## TASK DIRECTIONS
Below are records; count the lines in them that hold "Scientist" and give only the count.
*** INPUT DATA ***
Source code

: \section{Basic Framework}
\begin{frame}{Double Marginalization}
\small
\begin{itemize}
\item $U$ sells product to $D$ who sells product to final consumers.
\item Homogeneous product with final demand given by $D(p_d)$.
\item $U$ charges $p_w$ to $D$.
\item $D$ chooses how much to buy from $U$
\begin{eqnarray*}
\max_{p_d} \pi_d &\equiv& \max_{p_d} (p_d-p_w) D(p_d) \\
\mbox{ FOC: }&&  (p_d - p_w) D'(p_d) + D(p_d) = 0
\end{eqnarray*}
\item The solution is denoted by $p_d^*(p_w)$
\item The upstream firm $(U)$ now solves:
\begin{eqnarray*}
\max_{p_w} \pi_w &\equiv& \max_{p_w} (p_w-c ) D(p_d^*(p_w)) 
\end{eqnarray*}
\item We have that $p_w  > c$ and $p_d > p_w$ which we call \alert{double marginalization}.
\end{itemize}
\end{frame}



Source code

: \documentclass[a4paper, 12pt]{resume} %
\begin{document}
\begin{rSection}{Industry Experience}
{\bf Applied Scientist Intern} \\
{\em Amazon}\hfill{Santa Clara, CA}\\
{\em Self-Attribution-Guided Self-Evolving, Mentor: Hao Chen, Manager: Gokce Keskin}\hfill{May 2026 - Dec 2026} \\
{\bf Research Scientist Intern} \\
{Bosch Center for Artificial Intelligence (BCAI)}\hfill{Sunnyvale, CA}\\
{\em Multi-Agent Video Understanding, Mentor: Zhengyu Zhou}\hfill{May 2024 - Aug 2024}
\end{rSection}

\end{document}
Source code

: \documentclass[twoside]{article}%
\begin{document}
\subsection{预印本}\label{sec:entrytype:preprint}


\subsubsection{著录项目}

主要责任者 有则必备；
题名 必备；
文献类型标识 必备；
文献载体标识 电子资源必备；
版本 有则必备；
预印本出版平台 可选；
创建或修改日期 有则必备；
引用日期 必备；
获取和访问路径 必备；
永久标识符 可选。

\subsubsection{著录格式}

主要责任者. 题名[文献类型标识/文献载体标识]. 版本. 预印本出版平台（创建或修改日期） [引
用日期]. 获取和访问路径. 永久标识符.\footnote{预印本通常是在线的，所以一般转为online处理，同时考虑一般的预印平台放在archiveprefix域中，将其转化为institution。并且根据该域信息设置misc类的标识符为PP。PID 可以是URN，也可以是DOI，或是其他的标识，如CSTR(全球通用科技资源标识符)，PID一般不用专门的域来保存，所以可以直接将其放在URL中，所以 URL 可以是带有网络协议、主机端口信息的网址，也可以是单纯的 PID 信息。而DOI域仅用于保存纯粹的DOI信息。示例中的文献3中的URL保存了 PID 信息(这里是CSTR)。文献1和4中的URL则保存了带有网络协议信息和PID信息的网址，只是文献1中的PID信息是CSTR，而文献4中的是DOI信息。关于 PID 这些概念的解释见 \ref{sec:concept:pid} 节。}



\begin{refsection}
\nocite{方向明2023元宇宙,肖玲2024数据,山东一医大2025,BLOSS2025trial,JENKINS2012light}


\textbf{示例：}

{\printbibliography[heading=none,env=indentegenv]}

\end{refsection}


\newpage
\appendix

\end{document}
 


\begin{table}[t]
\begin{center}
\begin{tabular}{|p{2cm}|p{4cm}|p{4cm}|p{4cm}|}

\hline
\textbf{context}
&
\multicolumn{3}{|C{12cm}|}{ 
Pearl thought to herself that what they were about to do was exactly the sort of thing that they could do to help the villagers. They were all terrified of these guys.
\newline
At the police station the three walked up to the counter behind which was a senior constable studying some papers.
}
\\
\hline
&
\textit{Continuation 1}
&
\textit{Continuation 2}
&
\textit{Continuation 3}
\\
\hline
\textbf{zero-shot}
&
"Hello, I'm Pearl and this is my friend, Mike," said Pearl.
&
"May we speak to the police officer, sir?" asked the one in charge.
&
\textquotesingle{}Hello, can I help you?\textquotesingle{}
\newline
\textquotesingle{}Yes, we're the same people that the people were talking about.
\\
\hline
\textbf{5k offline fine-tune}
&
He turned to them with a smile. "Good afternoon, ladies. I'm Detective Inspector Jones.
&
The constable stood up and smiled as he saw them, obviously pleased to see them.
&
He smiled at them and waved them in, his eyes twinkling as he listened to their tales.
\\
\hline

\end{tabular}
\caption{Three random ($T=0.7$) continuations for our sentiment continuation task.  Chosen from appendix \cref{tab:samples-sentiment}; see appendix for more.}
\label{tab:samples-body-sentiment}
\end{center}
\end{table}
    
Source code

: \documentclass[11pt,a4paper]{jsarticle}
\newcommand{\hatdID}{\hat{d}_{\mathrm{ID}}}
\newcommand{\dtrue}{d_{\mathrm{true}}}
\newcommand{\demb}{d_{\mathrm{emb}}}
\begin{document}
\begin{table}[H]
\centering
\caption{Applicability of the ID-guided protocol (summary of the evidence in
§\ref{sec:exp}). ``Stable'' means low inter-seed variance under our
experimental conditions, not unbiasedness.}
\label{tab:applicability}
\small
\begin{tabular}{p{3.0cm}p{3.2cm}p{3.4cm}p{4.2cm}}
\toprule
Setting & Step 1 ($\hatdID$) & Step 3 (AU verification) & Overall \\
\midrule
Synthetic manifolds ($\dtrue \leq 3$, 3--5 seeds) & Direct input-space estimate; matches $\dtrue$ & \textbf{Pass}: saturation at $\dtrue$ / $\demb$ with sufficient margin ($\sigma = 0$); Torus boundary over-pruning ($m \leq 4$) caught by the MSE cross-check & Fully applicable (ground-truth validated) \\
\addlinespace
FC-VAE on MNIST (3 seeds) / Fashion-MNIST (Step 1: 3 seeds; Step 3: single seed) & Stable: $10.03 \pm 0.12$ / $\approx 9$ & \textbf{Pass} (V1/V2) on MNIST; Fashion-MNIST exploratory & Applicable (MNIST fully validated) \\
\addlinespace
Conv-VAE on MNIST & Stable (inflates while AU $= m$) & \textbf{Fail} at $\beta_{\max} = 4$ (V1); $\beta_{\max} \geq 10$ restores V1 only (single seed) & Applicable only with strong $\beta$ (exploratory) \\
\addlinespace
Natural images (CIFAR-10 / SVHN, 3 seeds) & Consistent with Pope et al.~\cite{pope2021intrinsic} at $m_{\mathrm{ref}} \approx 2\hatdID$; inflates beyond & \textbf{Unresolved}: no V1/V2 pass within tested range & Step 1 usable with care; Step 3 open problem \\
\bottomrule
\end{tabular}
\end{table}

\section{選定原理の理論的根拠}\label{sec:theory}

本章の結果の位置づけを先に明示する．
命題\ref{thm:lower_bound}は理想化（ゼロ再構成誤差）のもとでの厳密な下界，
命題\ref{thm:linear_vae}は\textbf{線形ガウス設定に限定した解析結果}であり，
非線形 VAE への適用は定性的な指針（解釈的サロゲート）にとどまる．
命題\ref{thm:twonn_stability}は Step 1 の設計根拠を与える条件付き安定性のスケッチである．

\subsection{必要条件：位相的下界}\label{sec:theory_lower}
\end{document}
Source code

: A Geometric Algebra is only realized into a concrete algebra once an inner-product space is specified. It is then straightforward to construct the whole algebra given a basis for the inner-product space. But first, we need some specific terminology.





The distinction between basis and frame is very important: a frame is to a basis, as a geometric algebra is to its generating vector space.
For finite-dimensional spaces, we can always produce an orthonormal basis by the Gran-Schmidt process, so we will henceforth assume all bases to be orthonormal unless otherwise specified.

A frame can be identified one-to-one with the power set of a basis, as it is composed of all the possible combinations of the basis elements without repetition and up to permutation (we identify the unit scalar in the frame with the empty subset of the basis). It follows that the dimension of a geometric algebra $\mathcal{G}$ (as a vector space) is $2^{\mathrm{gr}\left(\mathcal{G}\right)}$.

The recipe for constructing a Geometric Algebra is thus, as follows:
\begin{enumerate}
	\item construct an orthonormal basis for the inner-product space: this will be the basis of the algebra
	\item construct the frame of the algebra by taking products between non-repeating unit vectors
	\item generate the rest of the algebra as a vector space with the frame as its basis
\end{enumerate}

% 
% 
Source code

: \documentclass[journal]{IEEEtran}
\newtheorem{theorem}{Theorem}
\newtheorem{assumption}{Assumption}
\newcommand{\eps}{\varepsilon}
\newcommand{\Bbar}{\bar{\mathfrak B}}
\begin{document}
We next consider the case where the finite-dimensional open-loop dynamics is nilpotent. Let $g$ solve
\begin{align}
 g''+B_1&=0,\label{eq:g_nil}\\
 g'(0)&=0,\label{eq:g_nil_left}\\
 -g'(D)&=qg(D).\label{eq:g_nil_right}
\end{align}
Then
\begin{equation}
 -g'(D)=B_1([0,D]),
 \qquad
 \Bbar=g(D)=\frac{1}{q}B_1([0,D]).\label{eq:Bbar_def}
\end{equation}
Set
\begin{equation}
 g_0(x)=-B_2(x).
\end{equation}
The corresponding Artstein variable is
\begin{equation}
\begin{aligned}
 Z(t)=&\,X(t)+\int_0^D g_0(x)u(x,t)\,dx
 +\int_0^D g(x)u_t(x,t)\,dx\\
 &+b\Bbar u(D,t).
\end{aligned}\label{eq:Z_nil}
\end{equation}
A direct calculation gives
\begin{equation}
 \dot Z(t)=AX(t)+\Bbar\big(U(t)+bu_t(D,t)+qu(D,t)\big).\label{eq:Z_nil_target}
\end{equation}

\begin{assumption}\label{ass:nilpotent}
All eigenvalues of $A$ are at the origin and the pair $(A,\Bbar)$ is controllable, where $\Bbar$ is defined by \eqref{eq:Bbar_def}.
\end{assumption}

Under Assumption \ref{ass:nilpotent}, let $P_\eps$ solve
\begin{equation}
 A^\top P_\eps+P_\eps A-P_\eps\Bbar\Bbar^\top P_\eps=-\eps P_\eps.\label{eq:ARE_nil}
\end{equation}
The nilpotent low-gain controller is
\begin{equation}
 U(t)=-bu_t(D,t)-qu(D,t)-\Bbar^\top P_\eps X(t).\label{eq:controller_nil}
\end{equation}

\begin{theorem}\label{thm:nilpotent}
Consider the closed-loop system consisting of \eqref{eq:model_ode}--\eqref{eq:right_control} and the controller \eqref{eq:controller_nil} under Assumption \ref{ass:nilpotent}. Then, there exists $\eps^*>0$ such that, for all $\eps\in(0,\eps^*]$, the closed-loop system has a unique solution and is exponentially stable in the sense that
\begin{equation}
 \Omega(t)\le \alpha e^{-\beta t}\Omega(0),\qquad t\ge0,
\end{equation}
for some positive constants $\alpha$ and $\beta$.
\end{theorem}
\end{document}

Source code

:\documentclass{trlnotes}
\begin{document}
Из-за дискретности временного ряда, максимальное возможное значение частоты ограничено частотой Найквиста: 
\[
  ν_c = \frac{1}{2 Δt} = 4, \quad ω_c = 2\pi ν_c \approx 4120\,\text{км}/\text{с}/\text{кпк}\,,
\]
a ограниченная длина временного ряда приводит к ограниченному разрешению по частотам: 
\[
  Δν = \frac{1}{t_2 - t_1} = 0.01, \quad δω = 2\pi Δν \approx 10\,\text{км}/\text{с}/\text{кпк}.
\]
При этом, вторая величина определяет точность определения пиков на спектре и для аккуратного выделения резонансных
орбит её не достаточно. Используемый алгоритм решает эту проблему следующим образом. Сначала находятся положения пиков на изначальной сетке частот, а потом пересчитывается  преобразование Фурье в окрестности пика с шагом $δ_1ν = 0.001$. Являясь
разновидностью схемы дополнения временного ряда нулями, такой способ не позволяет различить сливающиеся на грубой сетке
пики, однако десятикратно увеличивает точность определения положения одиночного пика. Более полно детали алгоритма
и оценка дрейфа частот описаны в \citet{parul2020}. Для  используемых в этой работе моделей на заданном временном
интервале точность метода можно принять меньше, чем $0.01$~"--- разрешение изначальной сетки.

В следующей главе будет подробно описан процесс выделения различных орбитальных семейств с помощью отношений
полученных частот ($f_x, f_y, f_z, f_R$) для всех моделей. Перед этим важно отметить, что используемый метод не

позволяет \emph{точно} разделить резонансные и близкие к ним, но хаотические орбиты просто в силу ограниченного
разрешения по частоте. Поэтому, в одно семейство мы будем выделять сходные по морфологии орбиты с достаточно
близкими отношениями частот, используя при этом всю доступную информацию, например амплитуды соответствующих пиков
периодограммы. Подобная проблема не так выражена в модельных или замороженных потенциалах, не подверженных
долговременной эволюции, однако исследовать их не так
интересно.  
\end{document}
*** End of INPUT DATA ***
## RESPONSE TO THIS EXERCISE
2